BROOKSVILLE — As Hernando County grows, so too does the amount of traffic and pedestrian traffic on area roads.
The county and state are working to create more footpaths and bicycle lanes along some of the major roads under construction in the county, especially along busy State Road 50.
A new report from Smart Growth America, a national advocacy organization focused on community growth, shows that 39 pedestrians were killed in Hernando County from 2003 through 2012.
The annual pedestrian deaths per 100,000 was 2.37, placing Hernando County on a par with most counties in Florida and below the state average.
Regionally, the Tampa-St. Petersburg-Clearwater area was named the second most dangerous place for pedestrians in the country. Orlando was No. 1 on the list.
“I’m certain that these numbers are driving the feds and the state Department of Transportation to place more of an emphasis on pedestrian traffic safety, i.e. sidewalks and guard rails,” County Commissioner Dave Russell said. “It’s terrible here that we had that many pedestrian deaths, but it’s good to know that we were well within the average per 100,000.”
The regional numbers don’t surprise County Commissioner Dave Russell.
“It’s just the nature of the road system down there and the demographics of the drivers,” Russell said. “That’s a very congested place with a lot of pedestrians, a lot of older drivers. It’s a pretty volatile mix.”
Hernando County, he said, is fortunate to have an abundance of pedestrian walkways being built in high traffic areas, such as State Road 50.
“Hernando County stepped up to put in sidewalks in areas of high pedestrian traffic, along school routes, neighborhoods that lend themselves to foot travel,” he said.
The Smart Growth report shows that more than 47,000 people were killed while walking in the U.S. between 2003 and 2012 and that rate has been rising in the last few years.
The majority of those deaths likely could have been prevented with safer street design, according to the report.
“We are allowing an epidemic of pedestrian fatalities, brought on by streets designed for speed and not safety, to take nearly 5,000 lives a year; a number that increased 6 percent between 2011 and 2012,” according to Roger Millar, director of the National Complete Streets Coalition. “Not only is that number simply too high, but these deaths are easily prevented through policy, design, and practice.”
Annually, around 4,500 pedestrians are killed in traffic crashes with motor vehicles in the United States, according to a separate report from the U.S. Department of Transportation Federal Highway Administration.
Pedestrians killed while “walking along the roadway” account for almost 8 percent of those deaths and providing walkways separated from the travel lanes could help prevent up to 88 percent of those incidents, the FHA reports.
Tanya Marsh is all too familiar with the dangers of pedestrians trying to cross dangerous roadways.
Marsh, who uses roller skates while advertising for businesses, said she’s seen plenty of near misses by cars and walkers at the corner she is stationed at, by State Road 50 and Mariner Boulevard.

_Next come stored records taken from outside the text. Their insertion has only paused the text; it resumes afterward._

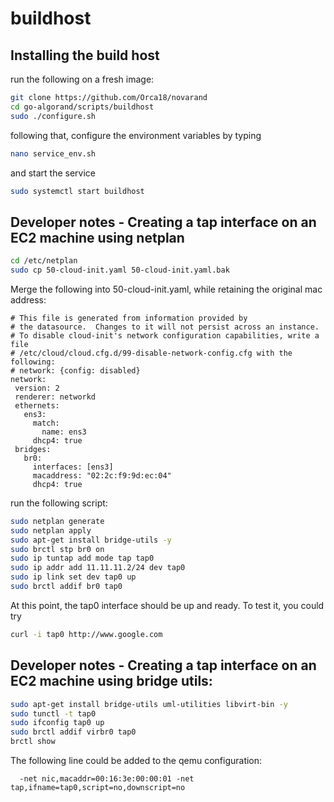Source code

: buildhost
====================

## Installing the build host ##

run the following on a fresh image:

```bash
git clone https://github.com/Orca18/novarand
cd go-algorand/scripts/buildhost
sudo ./configure.sh
```

following that, configure the environment variables by typing
```bash
nano service_env.sh
```

and start the service
```bash
sudo systemctl start buildhost
```


## Developer notes - Creating a tap interface on an EC2 machine using netplan ##

```bash
cd /etc/netplan
sudo cp 50-cloud-init.yaml 50-cloud-init.yaml.bak
```

 Merge the following into 50-cloud-init.yaml, while retaining the original mac address:
 ```
# This file is generated from information provided by
# the datasource.  Changes to it will not persist across an instance.
# To disable cloud-init's network configuration capabilities, write a file
# /etc/cloud/cloud.cfg.d/99-disable-network-config.cfg with the following:
# network: {config: disabled}
network:
  version: 2
  renderer: networkd
  ethernets:
    ens3:
      match:
        name: ens3
      dhcp4: true
  bridges:
    br0:
      interfaces: [ens3]
      macaddress: "02:2c:f9:9d:ec:04"
      dhcp4: true
```

run the following script:
```bash
sudo netplan generate
sudo netplan apply
sudo apt-get install bridge-utils -y
sudo brctl stp br0 on
sudo ip tuntap add mode tap tap0
sudo ip addr add 11.11.11.2/24 dev tap0
sudo ip link set dev tap0 up
sudo brctl addif br0 tap0
```

At this point, the tap0 interface should be up and ready. To test it, you could try
```bash
curl -i tap0 http://www.google.com
```


## Developer notes - Creating a tap interface on an EC2 machine using bridge utils: ##

```bash
sudo apt-get install bridge-utils uml-utilities libvirt-bin -y
sudo tunctl -t tap0
sudo ifconfig tap0 up
sudo brctl addif virbr0 tap0
brctl show
```


The following line could be added to the qemu configuration:
```
  -net nic,macaddr=00:16:3e:00:00:01 -net tap,ifname=tap0,script=no,downscript=no
```
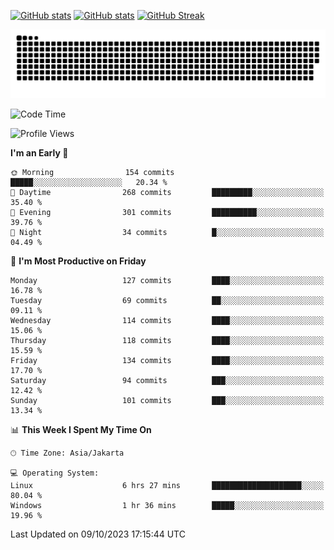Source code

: [![GitHub stats](https://github-readme-stats.vercel.app/api?username=aurelioklv&card_width=500&show_icons=true&rank_icon=github&theme=solarized-dark#gh-dark-mode-only)](https://github.com/anuraghazra/github-readme-stats#gh-dark-mode-only)
[![GitHub stats](https://github-readme-stats.vercel.app/api?username=aurelioklv&card_width=500&show_icons=true&rank_icon=github&theme=buefy#gh-light-mode-only)](https://github.com/anuraghazra/github-readme-stats#gh-light-mode-only)
[![GitHub Streak](https://streak-stats.demolab.com/?user=aurelioklv&card_width=336&theme=solarized-dark)](https://git.io/streak-stats)

<picture>
  <source media="(prefers-color-scheme: dark)" srcset="https://raw.githubusercontent.com/aurelioklv/aurelioklv/snake-output/github-contribution-grid-snake-dark.svg">
  <source media="(prefers-color-scheme: light)" srcset="https://raw.githubusercontent.com/aurelioklv/aurelioklv/snake-output/github-contribution-grid-snake.svg">
  <img alt="github contribution grid snake animation" src="https://raw.githubusercontent.com/aurelioklv/aurelioklv/snake-output/github-contribution-grid-snake.svg">
</picture>

<!--START_SECTION:waka-->
![Code Time](http://img.shields.io/badge/Code%20Time-172%20hrs%2038%20mins-blue)

![Profile Views](http://img.shields.io/badge/Profile%20Views-15-blue)

**I'm an Early 🐤** 

```text
🌞 Morning                154 commits         █████░░░░░░░░░░░░░░░░░░░░   20.34 % 
🌆 Daytime                268 commits         █████████░░░░░░░░░░░░░░░░   35.40 % 
🌃 Evening                301 commits         ██████████░░░░░░░░░░░░░░░   39.76 % 
🌙 Night                  34 commits          █░░░░░░░░░░░░░░░░░░░░░░░░   04.49 % 
```
📅 **I'm Most Productive on Friday** 

```text
Monday                   127 commits         ████░░░░░░░░░░░░░░░░░░░░░   16.78 % 
Tuesday                  69 commits          ██░░░░░░░░░░░░░░░░░░░░░░░   09.11 % 
Wednesday                114 commits         ████░░░░░░░░░░░░░░░░░░░░░   15.06 % 
Thursday                 118 commits         ████░░░░░░░░░░░░░░░░░░░░░   15.59 % 
Friday                   134 commits         ████░░░░░░░░░░░░░░░░░░░░░   17.70 % 
Saturday                 94 commits          ███░░░░░░░░░░░░░░░░░░░░░░   12.42 % 
Sunday                   101 commits         ███░░░░░░░░░░░░░░░░░░░░░░   13.34 % 
```


📊 **This Week I Spent My Time On** 

```text
🕑︎ Time Zone: Asia/Jakarta

💻 Operating System: 
Linux                    6 hrs 27 mins       ████████████████████░░░░░   80.04 % 
Windows                  1 hr 36 mins        █████░░░░░░░░░░░░░░░░░░░░   19.96 % 
```


 Last Updated on 09/10/2023 17:15:44 UTC
<!--END_SECTION:waka-->

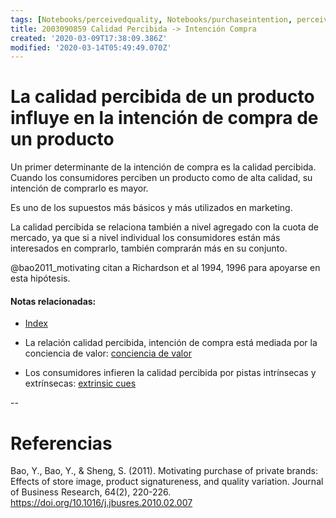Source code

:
 ```yaml
---
tags: [Notebooks/perceivedquality, Notebooks/purchaseintention, perceivedquality, purchaseintention]
title: 2003090859 Calidad Percibida -> Intención Compra
created: '2020-03-09T17:38:09.386Z'
modified: '2020-03-14T05:49:49.070Z'
---
```


# La calidad percibida de un producto influye en la intención de compra de un producto

Un primer determinante de la intención de compra es la calidad percibida. Cuando los consumidores perciben un producto como de alta calidad, su intención de comprarlo es mayor.

Es uno de los supuestos más básicos y más utilizados en marketing. 

La calidad percibida se relaciona también a nivel agregado con la cuota de mercado, ya que si a nivel individual los consumidores están más interesados en comprarlo, también comprarán más en su conjunto. 

@bao2011_motivating citan a Richardson et al 1994, 1996 para apoyarse en esta hipótesis. 



#### Notas relacionadas: 

- [Index](_2003101705_index.md)

- La relación calidad percibida, intención de compra está mediada por la conciencia de valor: [conciencia de valor](2003091917_concienciavalor_modera_calidad_intencion.md)

- Los consumidores infieren la calidad percibida por pistas intrínsecas y extrínsecas: [extrinsic cues](2003090922_extrinsicues_calidadpercibida_marcablanca.md)


--
# Referencias

Bao, Y., Bao, Y., & Sheng, S. (2011). Motivating purchase of private brands: Effects of store image, product signatureness, and quality variation. Journal of Business Research, 64(2), 220-226. https://doi.org/10.1016/j.jbusres.2010.02.007


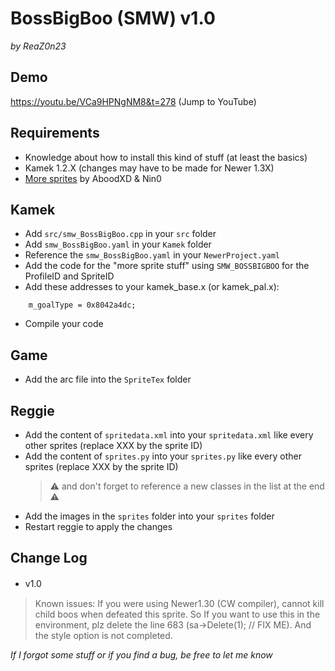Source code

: # BossBigBoo (SMW) v1.0
*by ReaZ0n23*

## Demo
https://youtu.be/VCa9HPNgNM8&t=278 (Jump to YouTube)  

## Requirements
- Knowledge about how to install this kind of stuff (at least the basics)
- Kamek 1.2.X (changes may have to be made for Newer 1.3X)
- [More sprites](https://github.com/Synell/NSMBW-Custom-Sprites/releases/tag/MoreSprites) by AboodXD & Nin0

## Kamek
- Add `src/smw_BossBigBoo.cpp` in your `src` folder
- Add `smw_BossBigBoo.yaml` in your `Kamek` folder
- Reference the `smw_BossBigBoo.yaml` in your `NewerProject.yaml`
- Add the code for the "more sprite stuff" using `SMW_BOSSBIGBOO` for the ProfileID and SpriteID
- Add these addresses to your kamek_base.x (or kamek_pal.x):
```
	m_goalType = 0x8042a4dc;
```
- Compile your code
  
  
## Game
- Add the arc file into the `SpriteTex` folder
  
  
## Reggie
- Add the content of `spritedata.xml` into your `spritedata.xml` like every other sprites (replace XXX by the sprite ID)
- Add the content of `sprites.py` into your `sprites.py` like every other sprites (replace XXX by the sprite ID)
	> ⚠️ and don't forget to reference a new classes in the list at the end ⚠️
- Add the images in the `sprites` folder into your `sprites` folder
- Restart reggie to apply the changes
  
  
## Change Log
- v1.0　　
> Known issues: If you were using Newer1.30 (CW compiler), cannot kill child boos when defeated this sprite. So If you want to use this in the environment, plz delete the line 683 (sa->Delete(1);	// FIX ME).
And the style option is not completed.  

  
  
*If I forgot some stuff or if you find a bug, be free to let me know*
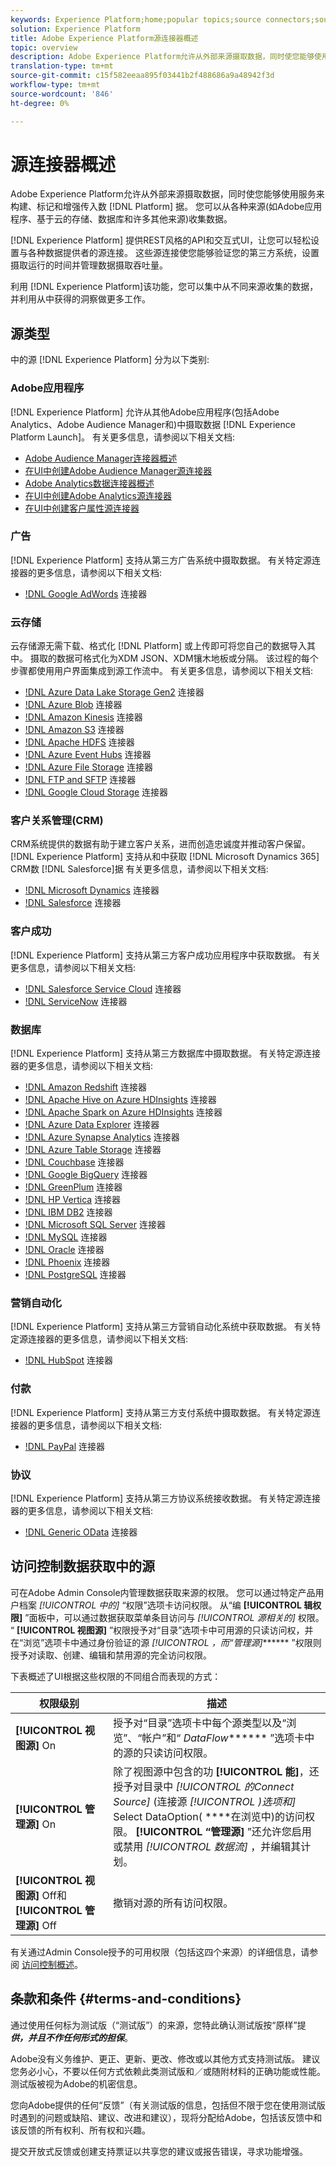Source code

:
 ```yaml
---
keywords: Experience Platform;home;popular topics;source connectors;source connector;sources;data sources;data source;data source connection
solution: Experience Platform
title: Adobe Experience Platform源连接器概述
topic: overview
description: Adobe Experience Platform允许从外部来源摄取数据，同时使您能够使用平台服务来构建、标记和增强传入数据。 您可以从各种来源(如Adobe应用程序、基于云的存储、数据库和许多其他来源)收集数据。
translation-type: tm+mt
source-git-commit: c15f582eeaa895f03441b2f488686a9a48942f3d
workflow-type: tm+mt
source-wordcount: '846'
ht-degree: 0%

---
```



# 源连接器概述

Adobe Experience Platform允许从外部来源摄取数据，同时使您能够使用服务来构建、标记和增强传入数 [!DNL Platform] 据。 您可以从各种来源(如Adobe应用程序、基于云的存储、数据库和许多其他来源)收集数据。

[!DNL Experience Platform] 提供REST风格的API和交互式UI，让您可以轻松设置与各种数据提供者的源连接。 这些源连接使您能够验证您的第三方系统，设置摄取运行的时间并管理数据摄取吞吐量。

利用 [!DNL Experience Platform]该功能，您可以集中从不同来源收集的数据，并利用从中获得的洞察做更多工作。

## 源类型

中的源 [!DNL Experience Platform] 分为以下类别:

### Adobe应用程序

[!DNL Experience Platform] 允许从其他Adobe应用程序(包括Adobe Analytics、Adobe Audience Manager和)中摄取数据 [!DNL Experience Platform Launch]。 有关更多信息，请参阅以下相关文档:

- [Adobe Audience Manager连接器概述](connectors/adobe-applications/audience-manager.md)
- [在UI中创建Adobe Audience Manager源连接器](./tutorials/ui/create/adobe-applications/audience-manager.md)
- [Adobe Analytics数据连接器概述](connectors/adobe-applications/analytics.md)
- [在UI中创建Adobe Analytics源连接器](./tutorials/ui/create/adobe-applications/analytics.md)
- [在UI中创建客户属性源连接器](./tutorials/ui/create/adobe-applications/customer-attributes.md)

### 广告

[!DNL Experience Platform] 支持从第三方广告系统中摄取数据。 有关特定源连接器的更多信息，请参阅以下相关文档:

- [!DNL Google AdWords](connectors/advertising/ads.md) 连接器

### 云存储

云存储源无需下载、格式化 [!DNL Platform] 或上传即可将您自己的数据导入其中。 摄取的数据可格式化为XDM JSON、XDM镶木地板或分隔。 该过程的每个步骤都使用用户界面集成到源工作流中。 有关更多信息，请参阅以下相关文档:

- [!DNL Azure Data Lake Storage Gen2](connectors/cloud-storage/adls-gen2.md) 连接器
- [!DNL Azure Blob](connectors/cloud-storage/blob.md) 连接器
- [!DNL Amazon Kinesis](connectors/cloud-storage/kinesis.md) 连接器
- [!DNL Amazon S3](connectors/cloud-storage/s3.md) 连接器
- [!DNL Apache HDFS](connectors/cloud-storage/hdfs.md) 连接器
- [!DNL Azure Event Hubs](connectors/cloud-storage/eventhub.md) 连接器
- [!DNL Azure File Storage](connectors/cloud-storage/azure-file-storage.md) 连接器
- [!DNL FTP and SFTP](connectors/cloud-storage/ftp-sftp.md) 连接器
- [!DNL Google Cloud Storage](connectors/cloud-storage/google-cloud-storage.md) 连接器

### 客户关系管理(CRM)

CRM系统提供的数据有助于建立客户关系，进而创造忠诚度并推动客户保留。 [!DNL Experience Platform] 支持从和中获取 [!DNL Microsoft Dynamics 365] CRM数 [!DNL Salesforce]据 有关更多信息，请参阅以下相关文档:

- [!DNL Microsoft Dynamics](connectors/crm/ms-dynamics.md) 连接器
- [!DNL Salesforce](connectors/crm/salesforce.md) 连接器

### 客户成功

[!DNL Experience Platform] 支持从第三方客户成功应用程序中获取数据。 有关更多信息，请参阅以下相关文档:

- [!DNL Salesforce Service Cloud](connectors/customer-success/salesforce-service-cloud.md) 连接器
- [!DNL ServiceNow](connectors/customer-success/servicenow.md) 连接器

### 数据库

[!DNL Experience Platform] 支持从第三方数据库中摄取数据。 有关特定源连接器的更多信息，请参阅以下相关文档:

- [!DNL Amazon Redshift](connectors/databases/redshift.md) 连接器
- [!DNL Apache Hive on Azure HDInsights](connectors/databases/hive.md) 连接器
- [!DNL Apache Spark on Azure HDInsights](connectors/databases/spark.md) 连接器
- [!DNL Azure Data Explorer](connectors/databases/data-explorer.md) 连接器
- [!DNL Azure Synapse Analytics](connectors/databases/synapse-analytics.md) 连接器
- [!DNL Azure Table Storage](connectors/databases/ats.md) 连接器
- [!DNL Couchbase](connectors/databases/couchbase.md) 连接器
- [!DNL Google BigQuery](connectors/databases/bigquery.md) 连接器
- [!DNL GreenPlum](connectors/databases/greenplum.md) 连接器
- [!DNL HP Vertica](connectors/databases/hp-vertica.md) 连接器
- [!DNL IBM DB2](connectors/databases/ibm-db2.md) 连接器
- [!DNL Microsoft SQL Server](connectors/databases/sql-server.md) 连接器
- [!DNL MySQL](connectors/databases/mysql.md) 连接器
- [!DNL Oracle](connectors/databases/oracle.md) 连接器
- [!DNL Phoenix](connectors/databases/phoenix.md) 连接器
- [!DNL PostgreSQL](connectors/databases/postgres.md) 连接器

### 营销自动化

[!DNL Experience Platform] 支持从第三方营销自动化系统中获取数据。 有关特定源连接器的更多信息，请参阅以下相关文档:

- [!DNL HubSpot](connectors/marketing-automation/hubspot.md) 连接器

### 付款

[!DNL Experience Platform] 支持从第三方支付系统中摄取数据。 有关特定源连接器的更多信息，请参阅以下相关文档:

- [!DNL PayPal](connectors/payments/paypal.md) 连接器

### 协议

[!DNL Experience Platform] 支持从第三方协议系统接收数据。 有关特定源连接器的更多信息，请参阅以下相关文档:

- [!DNL Generic OData](connectors/protocols/odata.md) 连接器

## 访问控制数据获取中的源

可在Adobe Admin Console内管理数据获取来源的权限。 您可以通过特定产品用户档案 *[!UICONTROL 中的]* “权限”选项卡访问权限。 从“编 **[!UICONTROL 辑权限]** ”面板中，可以通过数据获取菜单条目访问与 *[!UICONTROL 源相关的]* 权限。 “ **[!UICONTROL 视图源]** ”权限授予对“目录”选项卡中可用源的只读访问权，并在“浏览”选项卡中通过身份验证的源 *[!UICONTROL ，而“管理源]******* ”权限则授予对读取、创建、编辑和禁用源的完全访问权限。

下表概述了UI根据这些权限的不同组合而表现的方式：

| 权限级别 | 描述 |
| ---- | ----|
| **[!UICONTROL 视图源]** On | 授予对“目录”选项卡中每个源类型以及“浏览”、“帐户”和“ *DataFlow******* ”选项卡中的源的只读访问权限。 |
| **[!UICONTROL 管理源]** On | 除了视图源中包含的功 **[!UICONTROL 能]**，还授予对目录中 *[!UICONTROL 的Connect Source]* (连接源 *[!UICONTROL )选项和]* Select DataOption( ****&#x200B;在浏览中)的访问权限。 **[!UICONTROL “管理源]** ”还允许您启用或禁用 *[!UICONTROL 数据流]* ，并编辑其计划。 |
| **[!UICONTROL 视图源]** Off和 **[!UICONTROL 管理源]** Off | 撤销对源的所有访问权限。 |

有关通过Admin Console授予的可用权限（包括这四个来源）的详细信息，请参阅 [访问控制概述](../access-control/home.md)。

## 条款和条件 {#terms-and-conditions}

通过使用任何标为测试版（“测试版”）的来源，您特此确认测试版按“原样”提 ***供，并且不作任何形式的担保***。

Adobe没有义务维护、更正、更新、更改、修改或以其他方式支持测试版。 建议您务必小心，不要以任何方式依赖此类测试版和／或随附材料的正确功能或性能。 测试版被视为Adobe的机密信息。

您向Adobe提供的任何“反馈”（有关测试版的信息，包括但不限于您在使用测试版时遇到的问题或缺陷、建议、改进和建议），现将分配给Adobe，包括该反馈中和该反馈的所有权利、所有权和兴趣。

提交开放式反馈或创建支持票证以共享您的建议或报告错误，寻求功能增强。
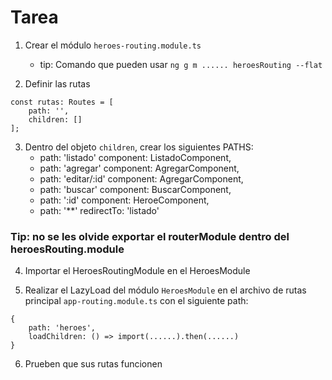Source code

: # Tarea

1. Crear el módulo ```heroes-routing.module.ts```
    * tip: Comando que pueden usar
        ```ng g m ...... heroesRouting --flat ```

2. Definir las rutas
```
const rutas: Routes = [
    path: '',
    children: []
];
```

3. Dentro del objeto ```children```, crear los siguientes PATHS:
    * path: 'listado' component: ListadoComponent,
    * path: 'agregar' component: AgregarComponent,
    * path: 'editar/:id' component: AgregarComponent,
    * path: 'buscar' component: BuscarComponent,
    * path: ':id' component: HeroeComponent,
    * path: '**' redirectTo: 'listado'

### Tip: no se les olvide exportar el routerModule dentro del heroesRouting.module

4. Importar el HeroesRoutingModule en el HeroesModule

5. Realizar el LazyLoad del módulo ```HeroesModule``` en el archivo de rutas principal ```app-routing.module.ts``` con el siguiente path:

```
{
    path: 'heroes',
    loadChildren: () => import(......).then(......)
}
```

6. Prueben que sus rutas funcionen
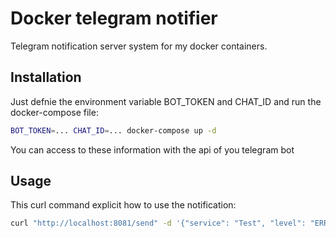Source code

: # Docker telegram notifier
Telegram notification server system for my docker containers.

## Installation
Just defnie the environment variable BOT_TOKEN and CHAT_ID and run the docker-compose file:
```bash
BOT_TOKEN=... CHAT_ID=... docker-compose up -d
```

You can access to these information with the api of you telegram bot

## Usage
This curl command explicit how to use the notification:
```bash
curl "http://localhost:8081/send" -d '{"service": "Test", "level": "ERROR", "message":"zsh: command not found: python"}' -H "Content-Type: application/json"
```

That is one of the busiest intersections in Hernando County, and the Florida Department of Transportation is building pedestrian and bicycle sidewalks on either side.
That will be an enormous asset, said Marsh, who figures she sees between 6-12 pedestrians a day trying to get from one side of that corner to the next.
About a month-and-a-half ago, Marsh said she called law enforcement after a motorist got angry with a jogger, who was about four or five feet into the crosswalk, and tried to nudge her with the car so he could turn the vehicle.
Many drivers, she notices, are busy texting while trying to maneuver that intersection.
“We’re having problems big-time with people not waiting for people to stop and give (pedestrians) the respect to go,” Marsh said.
The sidewalks, she said, will help “all the way around.”
“It will be major pedestrian-friendly when they get that done,” Marsh said.
When finished, the six-mile stretch of SR 50 will be widened from four to six lanes. There will be a new 5-foot sidewalk along the north side of the road along that stretch. On the south side, there will be a 10-foot multi-use path for pedestrians and bicyclists that will extend from U.S. 19 to Wiscon Road, just north of the parkway access.
Some people continue to question the necessity of sidewalks along major roads, especially when they are built in areas of limited commercial and residential activity.
But workers are directed to follow the FDOT’s roadway design plans preparation manual on all projects, FDOT spokeswoman Kris Carson said recently.
“The language in (the manual) has been clarified by our state office in Tallahassee to mean that sidewalk(s) shall be added in buffer zones unless area outside of the right-of-way is required or the cost of the sidewalk is more that 25 percent of the overall project cost,” Carson said.
Buffer zones are based on population density and do not rely on the current land use, she added.